Confirming robust genomic associations is only the beginning. These signals serve to plant a flag in a given genomic region, where a haplotype (a linear arrangement of correlated genetic variants) is more often present in disease than in health. However, the physical proximity of the index variant to a protein-coding gene does not imply that this is the gene that, when mutated, gives rise to the phenotype. The variant could be disrupting an enhancer element or another regulatory region for more distant genes (including those that encode microRNAs or long non-coding RNAs, for instance), misleading naïve investigators about the relevant drug target or the gene to disrupt in model organisms. Thus, it is essential that genomic studies be followed by principled searches for the effector transcript that underlies each genetic association.
One potential avenue involves the discovery of coding mutations (either in isolation or in aggregate) that disrupt protein function and phenocopy the original association. For noncoding variants, ancillary information on the pattern of tissue expression of index genes can be found in the GTEx database, which combines expression and human genomic data across many human tissues. This allows one to establish the presence of the transcript of interest in physiologically relevant organs, as well as examine whether noncoding variants associated with the disease phenotype affect message levels (eQTL analysis). Experimental validation that the allelic change leads to the expected perturbation in enhancer or promoter activity is arduous to obtain, but no less crucial in demonstrating causality.

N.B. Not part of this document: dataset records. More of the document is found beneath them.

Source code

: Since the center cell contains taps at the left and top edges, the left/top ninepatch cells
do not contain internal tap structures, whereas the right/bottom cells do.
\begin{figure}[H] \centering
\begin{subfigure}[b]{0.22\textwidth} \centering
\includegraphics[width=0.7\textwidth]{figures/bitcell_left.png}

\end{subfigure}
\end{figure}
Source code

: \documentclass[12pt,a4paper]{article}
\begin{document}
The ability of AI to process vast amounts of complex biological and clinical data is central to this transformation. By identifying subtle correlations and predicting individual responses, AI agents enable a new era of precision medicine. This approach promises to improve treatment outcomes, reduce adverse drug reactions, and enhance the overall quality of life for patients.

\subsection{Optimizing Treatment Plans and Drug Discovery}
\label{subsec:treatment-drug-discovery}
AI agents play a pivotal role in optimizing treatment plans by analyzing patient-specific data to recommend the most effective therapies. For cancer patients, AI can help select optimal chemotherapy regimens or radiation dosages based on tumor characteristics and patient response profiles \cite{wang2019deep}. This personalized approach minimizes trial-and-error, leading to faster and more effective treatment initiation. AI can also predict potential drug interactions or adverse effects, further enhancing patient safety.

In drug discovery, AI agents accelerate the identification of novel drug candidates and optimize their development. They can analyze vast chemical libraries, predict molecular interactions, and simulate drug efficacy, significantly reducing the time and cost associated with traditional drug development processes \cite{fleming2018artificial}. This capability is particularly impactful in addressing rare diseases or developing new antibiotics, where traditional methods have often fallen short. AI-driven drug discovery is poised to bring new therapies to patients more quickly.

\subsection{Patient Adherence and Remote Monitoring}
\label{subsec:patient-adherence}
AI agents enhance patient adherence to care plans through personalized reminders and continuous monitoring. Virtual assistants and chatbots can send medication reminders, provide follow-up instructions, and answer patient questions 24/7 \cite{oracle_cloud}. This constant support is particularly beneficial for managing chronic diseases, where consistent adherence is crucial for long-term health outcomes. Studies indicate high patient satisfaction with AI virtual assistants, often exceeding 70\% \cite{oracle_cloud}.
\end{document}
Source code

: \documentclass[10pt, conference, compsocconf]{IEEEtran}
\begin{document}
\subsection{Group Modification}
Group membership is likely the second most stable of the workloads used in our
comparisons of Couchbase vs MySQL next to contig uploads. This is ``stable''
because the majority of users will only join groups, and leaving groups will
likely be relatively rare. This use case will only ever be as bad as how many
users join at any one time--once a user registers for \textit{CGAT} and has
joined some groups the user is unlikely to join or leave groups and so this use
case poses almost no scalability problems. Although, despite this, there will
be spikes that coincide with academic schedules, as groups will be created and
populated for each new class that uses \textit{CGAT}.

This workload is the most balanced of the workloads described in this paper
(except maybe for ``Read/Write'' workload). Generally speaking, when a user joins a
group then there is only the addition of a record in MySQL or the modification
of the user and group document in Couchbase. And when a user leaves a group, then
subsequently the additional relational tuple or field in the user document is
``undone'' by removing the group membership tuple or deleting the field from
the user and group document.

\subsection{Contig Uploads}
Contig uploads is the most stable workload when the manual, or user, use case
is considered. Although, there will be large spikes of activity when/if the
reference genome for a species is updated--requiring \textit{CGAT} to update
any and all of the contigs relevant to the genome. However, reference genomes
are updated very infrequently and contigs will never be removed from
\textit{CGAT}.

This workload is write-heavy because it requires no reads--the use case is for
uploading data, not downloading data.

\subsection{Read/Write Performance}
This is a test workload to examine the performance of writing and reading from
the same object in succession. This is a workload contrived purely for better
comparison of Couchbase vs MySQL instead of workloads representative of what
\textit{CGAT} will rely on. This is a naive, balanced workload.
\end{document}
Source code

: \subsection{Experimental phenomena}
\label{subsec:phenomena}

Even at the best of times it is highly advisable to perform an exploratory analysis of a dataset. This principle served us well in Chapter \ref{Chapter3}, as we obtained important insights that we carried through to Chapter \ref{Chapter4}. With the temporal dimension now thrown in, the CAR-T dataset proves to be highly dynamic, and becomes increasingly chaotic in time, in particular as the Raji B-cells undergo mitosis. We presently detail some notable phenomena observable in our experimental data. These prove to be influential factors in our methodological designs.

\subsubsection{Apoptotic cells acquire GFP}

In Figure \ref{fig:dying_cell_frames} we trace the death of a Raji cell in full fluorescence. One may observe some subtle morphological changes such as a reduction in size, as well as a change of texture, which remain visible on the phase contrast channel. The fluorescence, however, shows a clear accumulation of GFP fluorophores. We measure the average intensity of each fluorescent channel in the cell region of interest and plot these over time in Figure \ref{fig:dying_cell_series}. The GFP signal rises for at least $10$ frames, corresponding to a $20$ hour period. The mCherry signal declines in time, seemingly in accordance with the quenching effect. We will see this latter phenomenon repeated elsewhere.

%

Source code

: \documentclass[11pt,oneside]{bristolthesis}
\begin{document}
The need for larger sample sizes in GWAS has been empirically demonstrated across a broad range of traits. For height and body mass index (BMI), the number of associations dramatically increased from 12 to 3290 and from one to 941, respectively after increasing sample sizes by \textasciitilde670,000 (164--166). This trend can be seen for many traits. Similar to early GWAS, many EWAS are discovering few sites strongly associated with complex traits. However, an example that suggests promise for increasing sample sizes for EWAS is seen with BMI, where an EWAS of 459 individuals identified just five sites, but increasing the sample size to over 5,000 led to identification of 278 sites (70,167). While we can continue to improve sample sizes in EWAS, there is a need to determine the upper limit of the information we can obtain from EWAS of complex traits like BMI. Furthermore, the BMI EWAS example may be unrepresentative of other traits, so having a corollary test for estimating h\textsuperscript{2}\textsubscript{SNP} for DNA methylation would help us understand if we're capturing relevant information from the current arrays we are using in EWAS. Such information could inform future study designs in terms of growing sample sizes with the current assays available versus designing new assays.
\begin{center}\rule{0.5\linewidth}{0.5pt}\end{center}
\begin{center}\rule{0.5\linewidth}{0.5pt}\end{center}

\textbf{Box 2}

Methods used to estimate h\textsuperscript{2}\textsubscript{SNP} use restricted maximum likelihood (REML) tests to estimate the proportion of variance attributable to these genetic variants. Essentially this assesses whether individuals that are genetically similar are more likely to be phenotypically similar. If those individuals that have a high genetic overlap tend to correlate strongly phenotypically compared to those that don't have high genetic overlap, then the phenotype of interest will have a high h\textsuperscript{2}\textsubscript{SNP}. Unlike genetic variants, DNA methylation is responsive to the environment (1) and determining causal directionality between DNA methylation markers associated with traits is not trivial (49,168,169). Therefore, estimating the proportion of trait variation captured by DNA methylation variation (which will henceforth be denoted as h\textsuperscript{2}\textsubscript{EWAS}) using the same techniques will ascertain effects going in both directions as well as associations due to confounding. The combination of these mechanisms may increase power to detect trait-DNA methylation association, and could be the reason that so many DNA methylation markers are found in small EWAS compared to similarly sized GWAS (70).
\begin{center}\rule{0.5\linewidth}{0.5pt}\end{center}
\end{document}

Identifying a likely effector transcript via the above approaches does not by itself establish the direction of effect. At times, variants that change amino acid sequence will have a clear effect on protein function, aligning the direction of the molecular consequence with the disease risk allele. Very often, however, a single amino acid change has no discernible impact, and a search for mutations that alter the protein unambiguously becomes necessary. Through large-scale sequencing approaches, investigators with access to diverse cohorts can identify protein-truncating variants (PTVs) that disrupt protein function (e.g. stop codons, intron-exon splice acceptor sites, frameshifts or read-through mutations), enabling the study of physiological consequences of haploinsufficiency at that site in living humans. If PTVs are statistically more frequent in disease than in health, it can be presumed that their effect on the protein (whether loss of function by deletion of a key activity domain, or gain of function by deletion of an inhibitory domain) is deleterious, and therapies should counteract this effect by either raising the activity or expression of the affected protein (if the PTV induces loss of function) or inhibiting its activity or expression (if the PTV induces gain of function). The reciprocal strategies would be employed if PTVs are found to be protective. Finally, corroborating proof can be obtained by overexpression, silencing or knockout experiments in appropriate cellular or animal model systems, now facilitated by genome editing technologies such as CRISPR/Cas9.
Of the 100+ loci associated with type 2 diabetes or related traits, the Florez lab and collaborators are focusing on the functional characterization of select genes: these include SLC16A11, IGF2, HNF1A, SLC2A2 and ZMPSTE24.